Excerpts from a dataset
▼▼▼
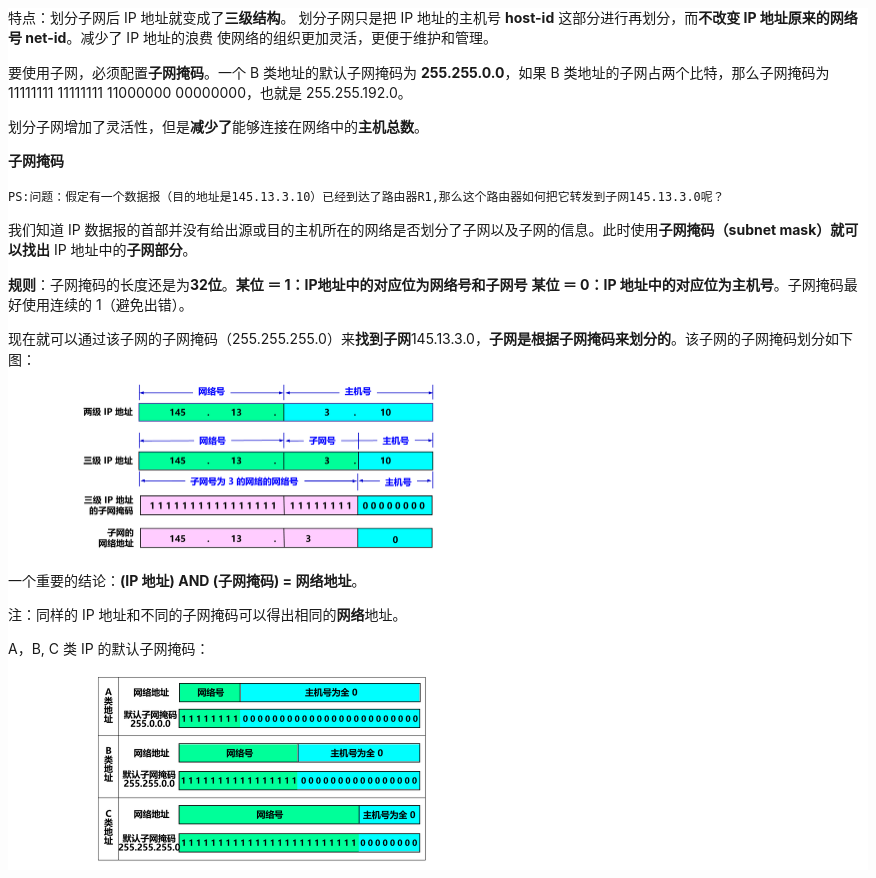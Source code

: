 特点：划分子网后 IP 地址就变成了**三级结构**。 划分子网只是把 IP 地址的主机号 **host-id** 这部分进行再划分，而**不改变 IP 地址原来的网络号 net-id**。减少了 IP 地址的浪费 使网络的组织更加灵活，更便于维护和管理。 

要使用子网，必须配置**子网掩码**。一个 B 类地址的默认子网掩码为 **255.255.0.0**，如果 B 类地址的子网占两个比特，那么子网掩码为 11111111 11111111 11000000 00000000，也就是 255.255.192.0。

划分子网增加了灵活性，但是**减少了**能够连接在网络中的**主机总数**。

**子网掩码**

```
PS:问题：假定有一个数据报（目的地址是145.13.3.10）已经到达了路由器R1,那么这个路由器如何把它转发到子网145.13.3.0呢？ 
```

我们知道 IP 数据报的首部并没有给出源或目的主机所在的网络是否划分了子网以及子网的信息。此时使用**子网掩码（subnet mask）**就可以**找出** IP 地址中的**子网部分**。

**规则**：子网掩码的长度还是为**32位**。**某位 ＝ 1：IP地址中的对应位为网络号和子网号** **某位 ＝ 0：IP 地址中的对应位为主机号**。子网掩码最好使用连续的 1（避免出错）。

现在就可以通过该子网的子网掩码（255.255.255.0）来**找到子网**145.13.3.0，**子网是根据子网掩码来划分的**。该子网的子网掩码划分如下图：

<img src="assets/image-20191219214136620.png" alt="image-20191219214136620" style="zoom:50%;" />

 一个重要的结论：**(IP 地址) AND (子网掩码)  = 网络地址**。 

注：同样的 IP 地址和不同的子网掩码可以得出相同的**网络**地址。

 A，B, C 类 IP 的默认子网掩码： 

<img src="assets/image-20191219214345960.png" alt="image-20191219214345960" style="zoom:50%;" />
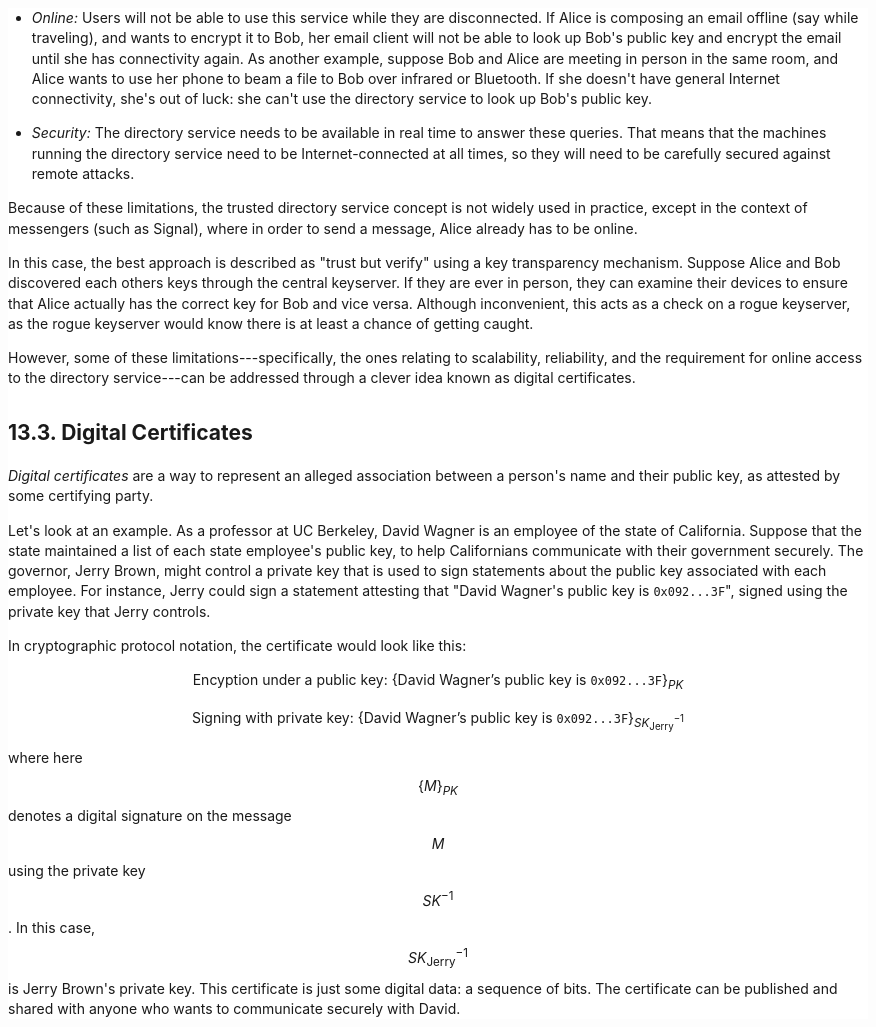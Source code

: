 - _Online:_ Users will not be able to use this service while they are
  disconnected. If Alice is composing an email offline (say while traveling),
  and wants to encrypt it to Bob, her email client will not be able to look up
  Bob's public key and encrypt the email until she has connectivity again. As
  another example, suppose Bob and Alice are meeting in person in the same room,
  and Alice wants to use her phone to beam a file to Bob over infrared or
  Bluetooth. If she doesn't have general Internet connectivity, she's out of
  luck: she can't use the directory service to look up Bob's public key.

- _Security:_ The directory service needs to be available in real time to answer
  these queries. That means that the machines running the directory service need
  to be Internet-connected at all times, so they will need to be carefully
  secured against remote attacks.

Because of these limitations, the trusted directory service concept is not
widely used in practice, except in the context of messengers (such as Signal),
where in order to send a message, Alice already has to be online.

In this case, the best approach is described as "trust but verify" using a key
transparency mechanism. Suppose Alice and Bob discovered each others keys
through the central keyserver. If they are ever in person, they can examine
their devices to ensure that Alice actually has the correct key for Bob and vice
versa. Although inconvenient, this acts as a check on a rogue keyserver, as the
rogue keyserver would know there is at least a chance of getting caught.

However, some of these limitations---specifically, the ones relating to
scalability, reliability, and the requirement for online access to the directory
service---can be addressed through a clever idea known as digital certificates.

## 13.3. Digital Certificates

_Digital certificates_ are a way to represent an alleged association between a
person's name and their public key, as attested by some certifying party.

Let's look at an example. As a professor at UC Berkeley, David Wagner is an
employee of the state of California. Suppose that the state maintained a list of
each state employee's public key, to help Californians communicate with their
government securely. The governor, Jerry Brown, might control a private key that
is used to sign statements about the public key associated with each employee.
For instance, Jerry could sign a statement attesting that "David Wagner's public
key is `0x092...3F`", signed using the private key that Jerry controls.

In cryptographic protocol notation, the certificate would look like this:

$$
\text{Encyption under a public key: } \{\text{David Wagner's public key is }\texttt{0x092...3F}\}_{PK}
$$

$$
\text{Signing with private key: } \{\text{David Wagner's public key is }\texttt{0x092...3F}\}_{SK_\text{Jerry}^{-1}}
$$

where here $$\{M\}_{PK}$$ denotes a digital signature on the message $$M$$
using the private key $$SK^{-1}$$. In this case, $$SK^{-1}_\text{Jerry}$$
is Jerry Brown's private key. This certificate is just some digital data: a
sequence of bits. The certificate can be published and shared with anyone who
wants to communicate securely with David.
▲▲▲
• _Work to complete_
Copy nothing but the lines from the top of the data down to the line containing "to be Internet-connected", and leave the pictures out.

• _Written response_
Source code

: 特点：划分子网后 IP 地址就变成了**三级结构**。 划分子网只是把 IP 地址的主机号 **host-id** 这部分进行再划分，而**不改变 IP 地址原来的网络号 net-id**。减少了 IP 地址的浪费 使网络的组织更加灵活，更便于维护和管理。 

要使用子网，必须配置**子网掩码**。一个 B 类地址的默认子网掩码为 **255.255.0.0**，如果 B 类地址的子网占两个比特，那么子网掩码为 11111111 11111111 11000000 00000000，也就是 255.255.192.0。

划分子网增加了灵活性，但是**减少了**能够连接在网络中的**主机总数**。

**子网掩码**

```
PS:问题：假定有一个数据报（目的地址是145.13.3.10）已经到达了路由器R1,那么这个路由器如何把它转发到子网145.13.3.0呢？ 
```

我们知道 IP 数据报的首部并没有给出源或目的主机所在的网络是否划分了子网以及子网的信息。此时使用**子网掩码（subnet mask）**就可以**找出** IP 地址中的**子网部分**。

**规则**：子网掩码的长度还是为**32位**。**某位 ＝ 1：IP地址中的对应位为网络号和子网号** **某位 ＝ 0：IP 地址中的对应位为主机号**。子网掩码最好使用连续的 1（避免出错）。

现在就可以通过该子网的子网掩码（255.255.255.0）来**找到子网**145.13.3.0，**子网是根据子网掩码来划分的**。该子网的子网掩码划分如下图：

<img src="assets/image-20191219214136620.png" alt="image-20191219214136620" style="zoom:50%;" />

 一个重要的结论：**(IP 地址) AND (子网掩码)  = 网络地址**。 

注：同样的 IP 地址和不同的子网掩码可以得出相同的**网络**地址。

 A，B, C 类 IP 的默认子网掩码： 

<img src="assets/image-20191219214345960.png" alt="image-20191219214345960" style="zoom:50%;" />
Source code

: - _Online:_ Users will not be able to use this service while they are
  disconnected. If Alice is composing an email offline (say while traveling),
  and wants to encrypt it to Bob, her email client will not be able to look up
  Bob's public key and encrypt the email until she has connectivity again. As
  another example, suppose Bob and Alice are meeting in person in the same room,
  and Alice wants to use her phone to beam a file to Bob over infrared or
  Bluetooth. If she doesn't have general Internet connectivity, she's out of
  luck: she can't use the directory service to look up Bob's public key.

- _Security:_ The directory service needs to be available in real time to answer
  these queries. That means that the machines running the directory service need
  to be Internet-connected at all times, so they will need to be carefully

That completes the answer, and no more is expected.